DETAILED DESCRIPTION OF THE PREFERRED EMBODIMENTS
[0035] Now, preferred embodiments according to the present
invention will be described below in detail with reference to the
accompanying drawings.
Embodiment 1
[0036] Referring to FIG. 1, there is shown a radio-frequency tag
communication system 10 is a so-called RFID system including a
radio-frequency tag communication device 12 which is one embodiment
according to the present invention, and a single or plural targeted
radio-frequency tag(s) 14 (a single targeted unit shown in FIG. 1)
which is a target subject of the radio-frequency tag communication
device 12. The radio-frequency tag communication device 12
functions as an interrogator of the RFID system and the
radio-frequency tag 14 functions as a responder. That is, the
radio-frequency tag communication device transmits an interrogating
wave Fc (transmission signal) to the radio-frequency tag 14. Upon
receipt of the interrogating wave Fc, the radio-frequency tag 14
modulates the interrogating wave Fc by a predetermined information
signal (data) to provide a response wave Fr (reply signal), which
is transmitted back or replied to the radio-frequency tag
communication device 12.
[0037] Thus, a communication of information between the
radio-frequency tag communication device 12 and the radio-frequency
tag 14 is achieved. The radio-frequency tag communication system 10
is for example for management of an article placed in a
predetermined communication field. The radio-frequency tag 14 is
unitarily attached to the article which is a target to be managed
to provide a unitary structure. Hereunder, signals transmitted and
received between the radio-frequency tag communication device 12
and the radio-frequency tag 14, and a transmitting and receiving
method thereof will be described with reference to a protocol of an
International Standard ISO/IEC18000-6 Type C or an EPC global
Class1 Generation2 (C1G2).
[0038] As shown in FIG. 2, a radio-frequency tag circuit element 16
includes an antenna portion 18 for achieving a transmission and
receipt of signals with the radio-frequency tag communication
device 12, and an IC circuit portion 20 connected to the antenna
portion 18 to execute the communication and an information
processing with the radio-frequency tag communication device 12.

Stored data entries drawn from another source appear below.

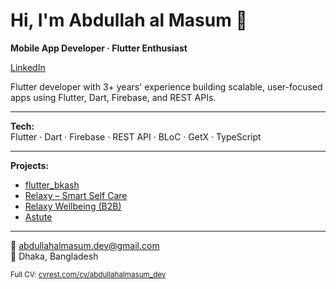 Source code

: # Hi, I'm Abdullah al Masum 👋

**Mobile App Developer · Flutter Enthusiast**

[LinkedIn](http://linkedin.com/in/dev-masum)

Flutter developer with 3+ years' experience building scalable, user-focused apps using Flutter, Dart, Firebase, and REST APIs.

---

**Tech:**  
Flutter · Dart · Firebase · REST API · BLoC · GetX · TypeScript

---

**Projects:**  
- [flutter_bkash](https://pub.dev/packages/flutter_bkash)  
- [Relaxy – Smart Self Care](https://play.google.com/store/apps/details?id=com.relaxy.app)  
- [Relaxy Wellbeing (B2B)](https://play.google.com/store/apps/details?id=com.relaxy.pro)  
- [Astute](https://play.google.com/store/apps/details?id=com.banglafire.astute)

---

📧 abdullahalmasum.dev@gmail.com  
📍 Dhaka, Bangladesh

<sub>Full CV: [cvrest.com/cv/abdullahalmasum_dev](https://cvrest.com/cv/abdullahalmasum_dev)</sub>
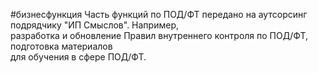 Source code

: #бизнесфункция 
Часть функций по ПОД/ФТ передано на аутсорсинг подрядчику "ИП Смыслов". Например,  
разработка и обновление Правил внутреннего контроля по ПОД/ФТ, подготовка материалов  
для обучения в сфере ПОД/ФТ. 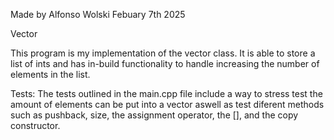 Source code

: Made by Alfonso Wolski
Febuary 7th 2025

Vector

This program is my implementation of the vector class. It is able to store a list of ints and has in-build functionality to handle increasing the number of elements in the list.

Tests:
The tests outlined in the main.cpp file include a way to stress test the amount of elements can be put into a vector aswell as test diferent methods such as pushback, size, the assignment operator, the [], and the copy constructor. 
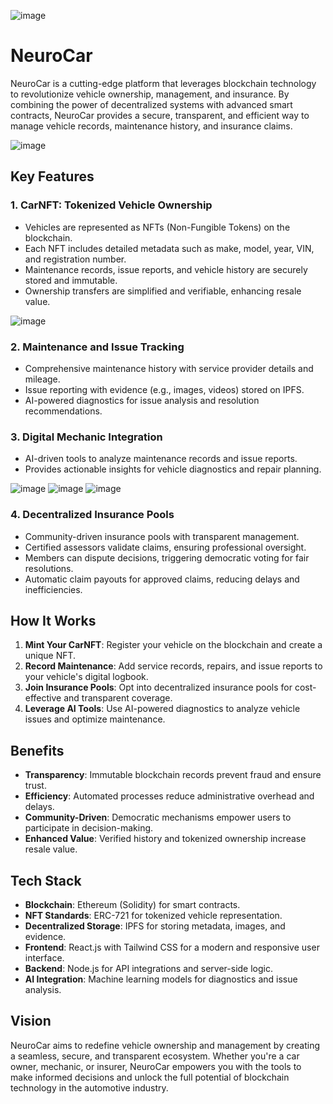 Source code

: ![image](https://github.com/user-attachments/assets/df6202c1-71e8-47a4-8de4-58b2540f01e2)

# NeuroCar

NeuroCar is a cutting-edge platform that leverages blockchain technology to revolutionize vehicle ownership, management, and insurance. By combining the power of decentralized systems with advanced smart contracts, NeuroCar provides a secure, transparent, and efficient way to manage vehicle records, maintenance history, and insurance claims.

![image](https://github.com/user-attachments/assets/3b3df258-6492-4b68-ba20-544bda343026)


## Key Features

### 1. **CarNFT: Tokenized Vehicle Ownership**
- Vehicles are represented as NFTs (Non-Fungible Tokens) on the blockchain.
- Each NFT includes detailed metadata such as make, model, year, VIN, and registration number.
- Maintenance records, issue reports, and vehicle history are securely stored and immutable.
- Ownership transfers are simplified and verifiable, enhancing resale value.

![image](https://github.com/user-attachments/assets/c30ef20b-4fe4-4a33-9146-149404270708)


### 2. **Maintenance and Issue Tracking**
- Comprehensive maintenance history with service provider details and mileage.
- Issue reporting with evidence (e.g., images, videos) stored on IPFS.
- AI-powered diagnostics for issue analysis and resolution recommendations.

### 3. **Digital Mechanic Integration**
- AI-driven tools to analyze maintenance records and issue reports.
- Provides actionable insights for vehicle diagnostics and repair planning.

![image](https://github.com/user-attachments/assets/5ab6966c-4028-433b-8b10-c8fa3cda1a8e)
![image](https://github.com/user-attachments/assets/6428b018-71eb-4d11-934a-ca3512e58197)
![image](https://github.com/user-attachments/assets/00f9b658-4381-40dd-93a0-8c9b4732b77f)



### 4. **Decentralized Insurance Pools**
- Community-driven insurance pools with transparent management.
- Certified assessors validate claims, ensuring professional oversight.
- Members can dispute decisions, triggering democratic voting for fair resolutions.
- Automatic claim payouts for approved claims, reducing delays and inefficiencies.

## How It Works
1. **Mint Your CarNFT**: Register your vehicle on the blockchain and create a unique NFT.
2. **Record Maintenance**: Add service records, repairs, and issue reports to your vehicle's digital logbook.
3. **Join Insurance Pools**: Opt into decentralized insurance pools for cost-effective and transparent coverage.
4. **Leverage AI Tools**: Use AI-powered diagnostics to analyze vehicle issues and optimize maintenance.

## Benefits
- **Transparency**: Immutable blockchain records prevent fraud and ensure trust.
- **Efficiency**: Automated processes reduce administrative overhead and delays.
- **Community-Driven**: Democratic mechanisms empower users to participate in decision-making.
- **Enhanced Value**: Verified history and tokenized ownership increase resale value.

## Tech Stack
- **Blockchain**: Ethereum (Solidity) for smart contracts.
- **NFT Standards**: ERC-721 for tokenized vehicle representation.
- **Decentralized Storage**: IPFS for storing metadata, images, and evidence.
- **Frontend**: React.js with Tailwind CSS for a modern and responsive user interface.
- **Backend**: Node.js for API integrations and server-side logic.
- **AI Integration**: Machine learning models for diagnostics and issue analysis.

## Vision
NeuroCar aims to redefine vehicle ownership and management by creating a seamless, secure, and transparent ecosystem. Whether you're a car owner, mechanic, or insurer, NeuroCar empowers you with the tools to make informed decisions and unlock the full potential of blockchain technology in the automotive industry.
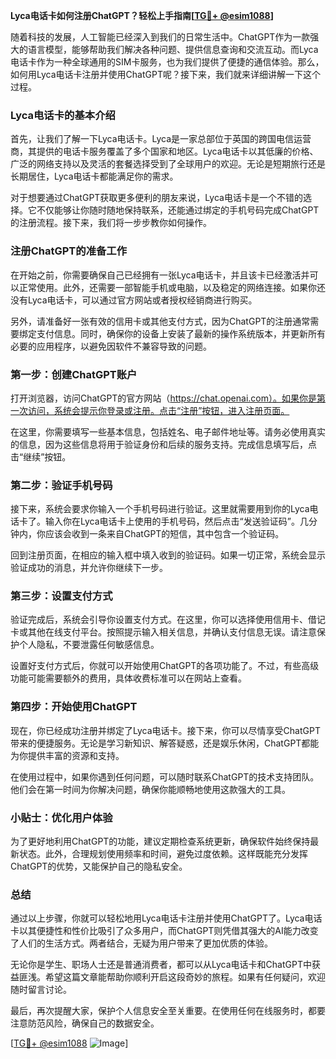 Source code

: **Lyca电话卡如何注册ChatGPT？轻松上手指南[[TG💪+ @esim1088](https://t.me/s/esim1088)]**

随着科技的发展，人工智能已经深入到我们的日常生活中。ChatGPT作为一款强大的语言模型，能够帮助我们解决各种问题、提供信息查询和交流互动。而Lyca电话卡作为一种全球通用的SIM卡服务，也为我们提供了便捷的通信体验。那么，如何用Lyca电话卡注册并使用ChatGPT呢？接下来，我们就来详细讲解一下这个过程。

### Lyca电话卡的基本介绍

首先，让我们了解一下Lyca电话卡。Lyca是一家总部位于英国的跨国电信运营商，其提供的电话卡服务覆盖了多个国家和地区。Lyca电话卡以其低廉的价格、广泛的网络支持以及灵活的套餐选择受到了全球用户的欢迎。无论是短期旅行还是长期居住，Lyca电话卡都能满足你的需求。

对于想要通过ChatGPT获取更多便利的朋友来说，Lyca电话卡是一个不错的选择。它不仅能够让你随时随地保持联系，还能通过绑定的手机号码完成ChatGPT的注册流程。接下来，我们将一步步教你如何操作。

### 注册ChatGPT的准备工作

在开始之前，你需要确保自己已经拥有一张Lyca电话卡，并且该卡已经激活并可以正常使用。此外，还需要一部智能手机或电脑，以及稳定的网络连接。如果你还没有Lyca电话卡，可以通过官方网站或者授权经销商进行购买。

另外，请准备好一张有效的信用卡或其他支付方式，因为ChatGPT的注册通常需要绑定支付信息。同时，确保你的设备上安装了最新的操作系统版本，并更新所有必要的应用程序，以避免因软件不兼容导致的问题。

### 第一步：创建ChatGPT账户

打开浏览器，访问ChatGPT的官方网站（https://chat.openai.com）。如果你是第一次访问，系统会提示你登录或注册。点击“注册”按钮，进入注册页面。

在这里，你需要填写一些基本信息，包括姓名、电子邮件地址等。请务必使用真实的信息，因为这些信息将用于验证身份和后续的服务支持。完成信息填写后，点击“继续”按钮。

### 第二步：验证手机号码

接下来，系统会要求你输入一个手机号码进行验证。这里就需要用到你的Lyca电话卡了。输入你在Lyca电话卡上使用的手机号码，然后点击“发送验证码”。几分钟内，你应该会收到一条来自ChatGPT的短信，其中包含一个验证码。

回到注册页面，在相应的输入框中填入收到的验证码。如果一切正常，系统会显示验证成功的消息，并允许你继续下一步。

### 第三步：设置支付方式

验证完成后，系统会引导你设置支付方式。在这里，你可以选择使用信用卡、借记卡或其他在线支付平台。按照提示输入相关信息，并确认支付信息无误。请注意保护个人隐私，不要泄露任何敏感信息。

设置好支付方式后，你就可以开始使用ChatGPT的各项功能了。不过，有些高级功能可能需要额外的费用，具体收费标准可以在网站上查看。

### 第四步：开始使用ChatGPT

现在，你已经成功注册并绑定了Lyca电话卡。接下来，你可以尽情享受ChatGPT带来的便捷服务。无论是学习新知识、解答疑惑，还是娱乐休闲，ChatGPT都能为你提供丰富的资源和支持。

在使用过程中，如果你遇到任何问题，可以随时联系ChatGPT的技术支持团队。他们会在第一时间为你解决问题，确保你能顺畅地使用这款强大的工具。

### 小贴士：优化用户体验

为了更好地利用ChatGPT的功能，建议定期检查系统更新，确保软件始终保持最新状态。此外，合理规划使用频率和时间，避免过度依赖。这样既能充分发挥ChatGPT的优势，又能保护自己的隐私安全。

### 总结

通过以上步骤，你就可以轻松地用Lyca电话卡注册并使用ChatGPT了。Lyca电话卡以其便捷性和性价比吸引了众多用户，而ChatGPT则凭借其强大的AI能力改变了人们的生活方式。两者结合，无疑为用户带来了更加优质的体验。

无论你是学生、职场人士还是普通消费者，都可以从Lyca电话卡和ChatGPT中获益匪浅。希望这篇文章能帮助你顺利开启这段奇妙的旅程。如果有任何疑问，欢迎随时留言讨论。

最后，再次提醒大家，保护个人信息安全至关重要。在使用任何在线服务时，都要注意防范风险，确保自己的数据安全。

[[TG💪+ @esim1088](https://t.me/s/esim1088) ![Image](https://i.postimg.cc/4NQfJmqS/Snipaste-2025-05-13-00-14-12.png)]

The IC circuit portion 20 functionally includes: a rectifying
portion 22 for rectifying the interrogating wave Fc transmitted
from the radio-frequency tag communication device 12 and received
by the antenna portion 18; a power source portion 24 for storing
energy of the interrogating wave Fc rectified by the rectifying
portion 22; a clock extracting portion 26 for extracting a clock
signal from a carrier wave received at the antenna portion 18 for
supply to a control portion 32; a memory portion 28 having a
function to serve as an information storage portion to store a
predetermined information signal; a modulating and demodulating
portion 30 connected to the antenna portion 18 for performing
modulation and demodulation of the signals; a control portion 32
for controlling the operation of the radio-frequency tag circuit
element 16 via the rectifying portion 22, the clock extracting
portion 26 and the modulating and demodulating portion 30; and a
Random number generating portion 34 for generating a predetermined
Random number related to a "Q" value or the like described later
for supply to the control portion 32.
[0039] The control portion 32 executes fundamental controls
including: a control of storing in the memory portion 28
predetermined information upon performing communication with the
radio-frequency tag communication device 12; and a control of
modulating in the modulating and demodulating portion 30 the
interrogating wave Fc received at the antenna portion 18 by the
information signal stored in the memory portion 28, and reflecting
and responding the response wave Fr from the antenna portion 18
etc.
[0040] The radio-frequency tag communication device 12 shown in
FIG. 3 is configured to communicate information with the
radio-frequency tag 14 for executing at least one of the reading
and writing of information to and from the radio-frequency tag 14.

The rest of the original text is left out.